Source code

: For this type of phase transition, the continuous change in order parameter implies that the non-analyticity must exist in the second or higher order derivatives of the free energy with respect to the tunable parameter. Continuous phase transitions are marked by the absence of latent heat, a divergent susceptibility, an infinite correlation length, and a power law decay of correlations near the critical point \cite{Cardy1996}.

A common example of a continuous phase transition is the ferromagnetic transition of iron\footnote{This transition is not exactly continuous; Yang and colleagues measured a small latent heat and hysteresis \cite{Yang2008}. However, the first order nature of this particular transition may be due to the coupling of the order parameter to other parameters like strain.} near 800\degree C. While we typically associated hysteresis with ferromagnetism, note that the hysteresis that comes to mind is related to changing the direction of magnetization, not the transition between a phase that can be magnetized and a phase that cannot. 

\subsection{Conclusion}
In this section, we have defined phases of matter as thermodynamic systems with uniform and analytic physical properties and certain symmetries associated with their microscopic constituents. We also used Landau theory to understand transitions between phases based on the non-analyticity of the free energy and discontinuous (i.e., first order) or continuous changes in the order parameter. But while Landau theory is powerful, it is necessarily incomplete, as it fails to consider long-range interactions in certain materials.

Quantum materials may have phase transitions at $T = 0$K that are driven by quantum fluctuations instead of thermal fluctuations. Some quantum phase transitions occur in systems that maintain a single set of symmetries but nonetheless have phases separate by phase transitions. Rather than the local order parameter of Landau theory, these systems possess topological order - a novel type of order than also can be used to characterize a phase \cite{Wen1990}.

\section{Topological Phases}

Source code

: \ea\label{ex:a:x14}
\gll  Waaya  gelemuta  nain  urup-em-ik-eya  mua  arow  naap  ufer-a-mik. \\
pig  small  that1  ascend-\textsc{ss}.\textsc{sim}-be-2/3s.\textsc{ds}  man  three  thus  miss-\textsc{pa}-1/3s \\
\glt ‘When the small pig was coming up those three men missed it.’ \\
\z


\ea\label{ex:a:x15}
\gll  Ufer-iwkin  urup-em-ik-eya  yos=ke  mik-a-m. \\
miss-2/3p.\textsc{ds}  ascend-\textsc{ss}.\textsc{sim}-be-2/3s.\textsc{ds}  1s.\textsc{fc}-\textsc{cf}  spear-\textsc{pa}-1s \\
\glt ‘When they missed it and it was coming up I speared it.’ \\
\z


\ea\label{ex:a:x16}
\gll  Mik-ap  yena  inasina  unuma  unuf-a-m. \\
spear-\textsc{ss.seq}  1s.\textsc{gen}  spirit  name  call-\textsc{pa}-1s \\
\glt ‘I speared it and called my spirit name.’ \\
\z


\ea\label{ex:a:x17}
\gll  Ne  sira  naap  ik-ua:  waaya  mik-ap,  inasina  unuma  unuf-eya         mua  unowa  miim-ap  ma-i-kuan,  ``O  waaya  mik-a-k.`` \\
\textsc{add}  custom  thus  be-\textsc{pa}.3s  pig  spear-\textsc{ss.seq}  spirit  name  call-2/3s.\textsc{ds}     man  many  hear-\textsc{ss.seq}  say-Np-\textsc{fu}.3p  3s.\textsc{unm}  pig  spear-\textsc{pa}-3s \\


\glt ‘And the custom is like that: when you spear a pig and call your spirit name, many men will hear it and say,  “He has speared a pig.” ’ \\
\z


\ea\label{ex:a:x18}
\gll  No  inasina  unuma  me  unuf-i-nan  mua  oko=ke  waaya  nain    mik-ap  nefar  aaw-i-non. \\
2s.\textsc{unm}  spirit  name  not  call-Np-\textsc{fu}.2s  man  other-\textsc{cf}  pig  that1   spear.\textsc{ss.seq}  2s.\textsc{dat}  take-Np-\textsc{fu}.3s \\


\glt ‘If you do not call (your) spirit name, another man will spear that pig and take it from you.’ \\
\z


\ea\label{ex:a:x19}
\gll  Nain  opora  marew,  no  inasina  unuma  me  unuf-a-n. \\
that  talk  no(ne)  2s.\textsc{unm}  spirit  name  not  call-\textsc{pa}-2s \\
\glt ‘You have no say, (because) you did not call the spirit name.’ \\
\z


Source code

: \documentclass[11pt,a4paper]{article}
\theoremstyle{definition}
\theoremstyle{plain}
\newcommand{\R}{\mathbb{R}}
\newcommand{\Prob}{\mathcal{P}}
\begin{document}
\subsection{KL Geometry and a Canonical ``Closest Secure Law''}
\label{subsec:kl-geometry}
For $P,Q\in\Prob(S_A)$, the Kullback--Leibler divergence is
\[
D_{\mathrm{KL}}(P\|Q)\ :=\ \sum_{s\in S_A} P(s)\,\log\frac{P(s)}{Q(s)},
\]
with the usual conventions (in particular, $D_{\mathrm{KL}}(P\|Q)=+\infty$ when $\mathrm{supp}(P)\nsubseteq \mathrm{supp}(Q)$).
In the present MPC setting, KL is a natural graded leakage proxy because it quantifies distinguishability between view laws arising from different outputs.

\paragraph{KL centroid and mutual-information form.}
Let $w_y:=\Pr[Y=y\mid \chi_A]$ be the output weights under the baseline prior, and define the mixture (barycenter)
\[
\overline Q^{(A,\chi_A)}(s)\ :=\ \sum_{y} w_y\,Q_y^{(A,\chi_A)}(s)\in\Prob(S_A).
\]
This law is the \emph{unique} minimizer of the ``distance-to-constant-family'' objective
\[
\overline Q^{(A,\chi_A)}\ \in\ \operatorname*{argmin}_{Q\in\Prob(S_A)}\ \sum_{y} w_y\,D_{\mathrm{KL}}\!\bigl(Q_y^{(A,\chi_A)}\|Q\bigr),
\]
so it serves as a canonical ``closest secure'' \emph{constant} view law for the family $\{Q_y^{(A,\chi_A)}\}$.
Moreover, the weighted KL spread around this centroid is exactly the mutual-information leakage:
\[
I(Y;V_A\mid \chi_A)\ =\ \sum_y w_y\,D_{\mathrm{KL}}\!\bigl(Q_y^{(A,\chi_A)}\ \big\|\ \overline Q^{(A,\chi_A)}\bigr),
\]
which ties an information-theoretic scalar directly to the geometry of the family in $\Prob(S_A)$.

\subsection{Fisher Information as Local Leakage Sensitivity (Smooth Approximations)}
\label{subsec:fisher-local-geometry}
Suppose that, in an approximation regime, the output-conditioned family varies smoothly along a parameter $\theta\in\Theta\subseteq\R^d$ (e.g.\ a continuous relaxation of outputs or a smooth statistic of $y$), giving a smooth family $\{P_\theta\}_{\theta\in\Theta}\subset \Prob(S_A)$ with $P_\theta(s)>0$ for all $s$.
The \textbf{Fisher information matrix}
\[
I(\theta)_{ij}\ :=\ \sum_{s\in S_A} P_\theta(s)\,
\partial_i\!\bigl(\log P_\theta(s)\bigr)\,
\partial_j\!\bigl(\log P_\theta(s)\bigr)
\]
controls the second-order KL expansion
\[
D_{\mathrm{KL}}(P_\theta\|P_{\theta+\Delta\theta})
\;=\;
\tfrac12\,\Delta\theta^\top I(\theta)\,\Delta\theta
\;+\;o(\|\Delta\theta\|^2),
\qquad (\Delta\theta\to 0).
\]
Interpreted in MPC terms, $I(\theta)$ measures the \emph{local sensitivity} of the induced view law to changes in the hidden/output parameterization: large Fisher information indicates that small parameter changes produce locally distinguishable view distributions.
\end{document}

■ **Aim of the exercise**
Write out every record verbatim.

■ **Finished task**
Source code

: For this type of phase transition, the continuous change in order parameter implies that the non-analyticity must exist in the second or higher order derivatives of the free energy with respect to the tunable parameter. Continuous phase transitions are marked by the absence of latent heat, a divergent susceptibility, an infinite correlation length, and a power law decay of correlations near the critical point \cite{Cardy1996}.

A common example of a continuous phase transition is the ferromagnetic transition of iron\footnote{This transition is not exactly continuous; Yang and colleagues measured a small latent heat and hysteresis \cite{Yang2008}. However, the first order nature of this particular transition may be due to the coupling of the order parameter to other parameters like strain.} near 800\degree C. While we typically associated hysteresis with ferromagnetism, note that the hysteresis that comes to mind is related to changing the direction of magnetization, not the transition between a phase that can be magnetized and a phase that cannot. 

\subsection{Conclusion}
In this section, we have defined phases of matter as thermodynamic systems with uniform and analytic physical properties and certain symmetries associated with their microscopic constituents. We also used Landau theory to understand transitions between phases based on the non-analyticity of the free energy and discontinuous (i.e., first order) or continuous changes in the order parameter. But while Landau theory is powerful, it is necessarily incomplete, as it fails to consider long-range interactions in certain materials.

Quantum materials may have phase transitions at $T = 0$K that are driven by quantum fluctuations instead of thermal fluctuations. Some quantum phase transitions occur in systems that maintain a single set of symmetries but nonetheless have phases separate by phase transitions. Rather than the local order parameter of Landau theory, these systems possess topological order - a novel type of order than also can be used to characterize a phase \cite{Wen1990}.

\section{Topological Phases}

Source code

: \ea\label{ex:a:x14}
\gll  Waaya  gelemuta  nain  urup-em-ik-eya  mua  arow  naap  ufer-a-mik. \\
pig  small  that1  ascend-\textsc{ss}.\textsc{sim}-be-2/3s.\textsc{ds}  man  three  thus  miss-\textsc{pa}-1/3s \\
\glt ‘When the small pig was coming up those three men missed it.’ \\
\z


\ea\label{ex:a:x15}
\gll  Ufer-iwkin  urup-em-ik-eya  yos=ke  mik-a-m. \\
miss-2/3p.\textsc{ds}  ascend-\textsc{ss}.\textsc{sim}-be-2/3s.\textsc{ds}  1s.\textsc{fc}-\textsc{cf}  spear-\textsc{pa}-1s \\
\glt ‘When they missed it and it was coming up I speared it.’ \\
\z


\ea\label{ex:a:x16}
\gll  Mik-ap  yena  inasina  unuma  unuf-a-m. \\
spear-\textsc{ss.seq}  1s.\textsc{gen}  spirit  name  call-\textsc{pa}-1s \\
\glt ‘I speared it and called my spirit name.’ \\
\z


\ea\label{ex:a:x17}
\gll  Ne  sira  naap  ik-ua:  waaya  mik-ap,  inasina  unuma  unuf-eya         mua  unowa  miim-ap  ma-i-kuan,  ``O  waaya  mik-a-k.`` \\
\textsc{add}  custom  thus  be-\textsc{pa}.3s  pig  spear-\textsc{ss.seq}  spirit  name  call-2/3s.\textsc{ds}     man  many  hear-\textsc{ss.seq}  say-Np-\textsc{fu}.3p  3s.\textsc{unm}  pig  spear-\textsc{pa}-3s \\


\glt ‘And the custom is like that: when you spear a pig and call your spirit name, many men will hear it and say,  “He has speared a pig.” ’ \\
\z


\ea\label{ex:a:x18}
\gll  No  inasina  unuma  me  unuf-i-nan  mua  oko=ke  waaya  nain    mik-ap  nefar  aaw-i-non. \\
2s.\textsc{unm}  spirit  name  not  call-Np-\textsc{fu}.2s  man  other-\textsc{cf}  pig  that1   spear.\textsc{ss.seq}  2s.\textsc{dat}  take-Np-\textsc{fu}.3s \\


\glt ‘If you do not call (your) spirit name, another man will spear that pig and take it from you.’ \\
\z


\ea\label{ex:a:x19}
\gll  Nain  opora  marew,  no  inasina  unuma  me  unuf-a-n. \\
that  talk  no(ne)  2s.\textsc{unm}  spirit  name  not  call-\textsc{pa}-2s \\
\glt ‘You have no say, (because) you did not call the spirit name.’ \\
\z


Source code

: \documentclass[11pt,a4paper]{article}
\theoremstyle{definition}
\theoremstyle{plain}
\newcommand{\R}{\mathbb{R}}
\newcommand{\Prob}{\mathcal{P}}
\begin{document}
\subsection{KL Geometry and a Canonical ``Closest Secure Law''}
\label{subsec:kl-geometry}
For $P,Q\in\Prob(S_A)$, the Kullback--Leibler divergence is
\[
D_{\mathrm{KL}}(P\|Q)\ :=\ \sum_{s\in S_A} P(s)\,\log\frac{P(s)}{Q(s)},
\]
with the usual conventions (in particular, $D_{\mathrm{KL}}(P\|Q)=+\infty$ when $\mathrm{supp}(P)\nsubseteq \mathrm{supp}(Q)$).
In the present MPC setting, KL is a natural graded leakage proxy because it quantifies distinguishability between view laws arising from different outputs.

\paragraph{KL centroid and mutual-information form.}
Let $w_y:=\Pr[Y=y\mid \chi_A]$ be the output weights under the baseline prior, and define the mixture (barycenter)
\[
\overline Q^{(A,\chi_A)}(s)\ :=\ \sum_{y} w_y\,Q_y^{(A,\chi_A)}(s)\in\Prob(S_A).
\]
This law is the \emph{unique} minimizer of the ``distance-to-constant-family'' objective
\[
\overline Q^{(A,\chi_A)}\ \in\ \operatorname*{argmin}_{Q\in\Prob(S_A)}\ \sum_{y} w_y\,D_{\mathrm{KL}}\!\bigl(Q_y^{(A,\chi_A)}\|Q\bigr),
\]
so it serves as a canonical ``closest secure'' \emph{constant} view law for the family $\{Q_y^{(A,\chi_A)}\}$.
Moreover, the weighted KL spread around this centroid is exactly the mutual-information leakage:
\[
I(Y;V_A\mid \chi_A)\ =\ \sum_y w_y\,D_{\mathrm{KL}}\!\bigl(Q_y^{(A,\chi_A)}\ \big\|\ \overline Q^{(A,\chi_A)}\bigr),
\]
which ties an information-theoretic scalar directly to the geometry of the family in $\Prob(S_A)$.

\subsection{Fisher Information as Local Leakage Sensitivity (Smooth Approximations)}
\label{subsec:fisher-local-geometry}
Suppose that, in an approximation regime, the output-conditioned family varies smoothly along a parameter $\theta\in\Theta\subseteq\R^d$ (e.g.\ a continuous relaxation of outputs or a smooth statistic of $y$), giving a smooth family $\{P_\theta\}_{\theta\in\Theta}\subset \Prob(S_A)$ with $P_\theta(s)>0$ for all $s$.
The \textbf{Fisher information matrix}
\[
I(\theta)_{ij}\ :=\ \sum_{s\in S_A} P_\theta(s)\,
\partial_i\!\bigl(\log P_\theta(s)\bigr)\,
\partial_j\!\bigl(\log P_\theta(s)\bigr)
\]
controls the second-order KL expansion
\[
D_{\mathrm{KL}}(P_\theta\|P_{\theta+\Delta\theta})
\;=\;
\tfrac12\,\Delta\theta^\top I(\theta)\,\Delta\theta
\;+\;o(\|\Delta\theta\|^2),
\qquad (\Delta\theta\to 0).
\]
Interpreted in MPC terms, $I(\theta)$ measures the \emph{local sensitivity} of the induced view law to changes in the hidden/output parameterization: large Fisher information indicates that small parameter changes produce locally distinguishable view distributions.
\end{document}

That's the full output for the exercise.